_ABOUT THIS TASK_
Your answer is every line of the material below in which the string "entry" occurs.

--------------------------------------------------

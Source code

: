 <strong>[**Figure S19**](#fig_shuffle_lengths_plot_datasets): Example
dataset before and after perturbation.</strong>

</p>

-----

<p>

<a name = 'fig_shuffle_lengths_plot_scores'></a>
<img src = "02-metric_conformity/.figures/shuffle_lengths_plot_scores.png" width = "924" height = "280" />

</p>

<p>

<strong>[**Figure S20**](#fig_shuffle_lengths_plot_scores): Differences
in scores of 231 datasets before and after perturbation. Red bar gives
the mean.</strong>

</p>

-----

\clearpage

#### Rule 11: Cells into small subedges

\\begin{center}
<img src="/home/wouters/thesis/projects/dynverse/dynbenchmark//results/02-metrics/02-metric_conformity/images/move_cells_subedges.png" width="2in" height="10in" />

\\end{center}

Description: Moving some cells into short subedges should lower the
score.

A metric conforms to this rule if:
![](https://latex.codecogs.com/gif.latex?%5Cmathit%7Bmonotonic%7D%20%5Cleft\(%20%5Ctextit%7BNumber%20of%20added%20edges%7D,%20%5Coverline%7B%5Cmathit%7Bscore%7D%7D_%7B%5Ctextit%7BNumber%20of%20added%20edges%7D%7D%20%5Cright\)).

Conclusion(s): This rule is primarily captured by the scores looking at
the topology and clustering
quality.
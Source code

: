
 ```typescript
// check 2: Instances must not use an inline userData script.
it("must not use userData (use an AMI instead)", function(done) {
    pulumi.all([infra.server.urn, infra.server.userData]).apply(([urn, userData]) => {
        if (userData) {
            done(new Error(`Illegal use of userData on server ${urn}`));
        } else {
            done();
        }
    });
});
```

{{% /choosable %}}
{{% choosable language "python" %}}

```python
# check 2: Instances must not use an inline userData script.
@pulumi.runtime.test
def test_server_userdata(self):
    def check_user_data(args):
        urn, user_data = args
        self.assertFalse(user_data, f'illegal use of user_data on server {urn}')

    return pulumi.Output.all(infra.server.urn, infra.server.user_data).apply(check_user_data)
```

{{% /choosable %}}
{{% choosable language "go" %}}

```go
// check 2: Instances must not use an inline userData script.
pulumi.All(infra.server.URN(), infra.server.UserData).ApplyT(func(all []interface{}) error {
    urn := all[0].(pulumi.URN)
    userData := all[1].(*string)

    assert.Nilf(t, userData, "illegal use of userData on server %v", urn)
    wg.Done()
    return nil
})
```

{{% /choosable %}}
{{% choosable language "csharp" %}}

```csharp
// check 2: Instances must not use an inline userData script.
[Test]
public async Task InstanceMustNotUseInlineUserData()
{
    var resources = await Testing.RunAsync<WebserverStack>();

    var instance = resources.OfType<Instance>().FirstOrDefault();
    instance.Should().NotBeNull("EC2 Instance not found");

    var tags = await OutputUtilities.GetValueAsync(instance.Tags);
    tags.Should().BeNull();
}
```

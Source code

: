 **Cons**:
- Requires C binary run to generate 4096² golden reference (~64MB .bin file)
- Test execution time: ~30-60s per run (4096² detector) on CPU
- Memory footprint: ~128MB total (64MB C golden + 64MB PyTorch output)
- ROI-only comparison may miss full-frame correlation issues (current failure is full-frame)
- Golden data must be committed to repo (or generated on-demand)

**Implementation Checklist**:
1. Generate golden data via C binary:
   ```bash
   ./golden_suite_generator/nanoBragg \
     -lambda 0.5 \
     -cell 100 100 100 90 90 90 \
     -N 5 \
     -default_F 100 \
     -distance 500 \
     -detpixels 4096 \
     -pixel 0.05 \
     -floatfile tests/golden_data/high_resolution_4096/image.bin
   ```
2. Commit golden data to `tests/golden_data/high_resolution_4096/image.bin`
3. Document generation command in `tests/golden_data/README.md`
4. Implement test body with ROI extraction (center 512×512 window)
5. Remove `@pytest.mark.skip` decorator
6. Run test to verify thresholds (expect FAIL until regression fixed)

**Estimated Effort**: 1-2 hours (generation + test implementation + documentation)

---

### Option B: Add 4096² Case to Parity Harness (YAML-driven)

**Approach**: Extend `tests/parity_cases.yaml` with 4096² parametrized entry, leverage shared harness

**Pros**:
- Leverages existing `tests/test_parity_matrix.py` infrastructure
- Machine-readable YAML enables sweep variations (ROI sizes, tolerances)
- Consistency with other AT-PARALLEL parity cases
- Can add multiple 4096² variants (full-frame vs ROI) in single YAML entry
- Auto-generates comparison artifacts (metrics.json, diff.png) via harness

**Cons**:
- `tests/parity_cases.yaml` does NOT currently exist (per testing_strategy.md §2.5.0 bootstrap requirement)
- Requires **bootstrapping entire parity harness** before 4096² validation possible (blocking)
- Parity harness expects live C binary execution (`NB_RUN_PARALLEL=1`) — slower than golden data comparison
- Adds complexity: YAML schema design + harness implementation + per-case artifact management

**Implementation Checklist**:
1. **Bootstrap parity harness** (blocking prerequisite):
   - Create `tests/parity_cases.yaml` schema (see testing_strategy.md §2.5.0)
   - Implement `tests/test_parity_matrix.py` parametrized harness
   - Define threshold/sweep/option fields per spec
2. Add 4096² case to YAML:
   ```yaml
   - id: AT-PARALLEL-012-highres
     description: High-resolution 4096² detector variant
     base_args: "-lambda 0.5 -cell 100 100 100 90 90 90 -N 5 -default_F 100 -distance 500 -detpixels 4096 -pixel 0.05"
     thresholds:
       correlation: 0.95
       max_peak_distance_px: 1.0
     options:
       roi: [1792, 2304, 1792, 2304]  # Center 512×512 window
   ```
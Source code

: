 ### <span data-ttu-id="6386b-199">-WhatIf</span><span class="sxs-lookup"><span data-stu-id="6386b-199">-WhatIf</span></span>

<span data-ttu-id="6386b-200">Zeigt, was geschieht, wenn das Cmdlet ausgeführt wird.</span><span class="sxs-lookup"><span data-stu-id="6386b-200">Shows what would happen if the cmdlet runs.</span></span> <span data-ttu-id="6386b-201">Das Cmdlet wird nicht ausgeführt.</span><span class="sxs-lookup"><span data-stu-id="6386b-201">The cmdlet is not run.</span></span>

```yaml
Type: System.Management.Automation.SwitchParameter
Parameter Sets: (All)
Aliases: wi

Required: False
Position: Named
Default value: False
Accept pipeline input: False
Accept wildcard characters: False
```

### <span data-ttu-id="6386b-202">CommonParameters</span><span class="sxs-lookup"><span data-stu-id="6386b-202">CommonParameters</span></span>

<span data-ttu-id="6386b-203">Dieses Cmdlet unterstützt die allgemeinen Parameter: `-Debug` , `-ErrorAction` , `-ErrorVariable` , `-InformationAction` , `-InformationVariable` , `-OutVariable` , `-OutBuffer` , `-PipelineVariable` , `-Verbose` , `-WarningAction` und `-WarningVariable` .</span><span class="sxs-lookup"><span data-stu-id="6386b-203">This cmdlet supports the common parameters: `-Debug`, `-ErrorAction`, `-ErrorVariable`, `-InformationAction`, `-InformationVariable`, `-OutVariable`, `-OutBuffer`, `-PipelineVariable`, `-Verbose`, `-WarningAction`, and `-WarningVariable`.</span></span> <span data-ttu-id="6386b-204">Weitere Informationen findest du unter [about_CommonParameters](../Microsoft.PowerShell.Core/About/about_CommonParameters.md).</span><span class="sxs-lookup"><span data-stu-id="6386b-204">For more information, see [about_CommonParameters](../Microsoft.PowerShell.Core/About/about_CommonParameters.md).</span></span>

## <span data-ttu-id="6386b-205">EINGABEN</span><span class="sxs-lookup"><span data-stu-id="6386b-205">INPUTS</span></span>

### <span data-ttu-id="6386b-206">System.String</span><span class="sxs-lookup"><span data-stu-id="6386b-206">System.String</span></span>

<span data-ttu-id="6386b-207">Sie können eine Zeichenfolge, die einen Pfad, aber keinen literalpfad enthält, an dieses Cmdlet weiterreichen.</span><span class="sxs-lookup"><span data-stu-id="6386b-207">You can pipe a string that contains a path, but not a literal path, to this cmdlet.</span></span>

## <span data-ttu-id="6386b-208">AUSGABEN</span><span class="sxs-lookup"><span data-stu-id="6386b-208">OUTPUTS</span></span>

--------------------------------------------------

_EXERCISE ANSWER_
**Approach**: Extend `tests/parity_cases.yaml` with 4096² parametrized entry, leverage shared harness
- Can add multiple 4096² variants (full-frame vs ROI) in single YAML entry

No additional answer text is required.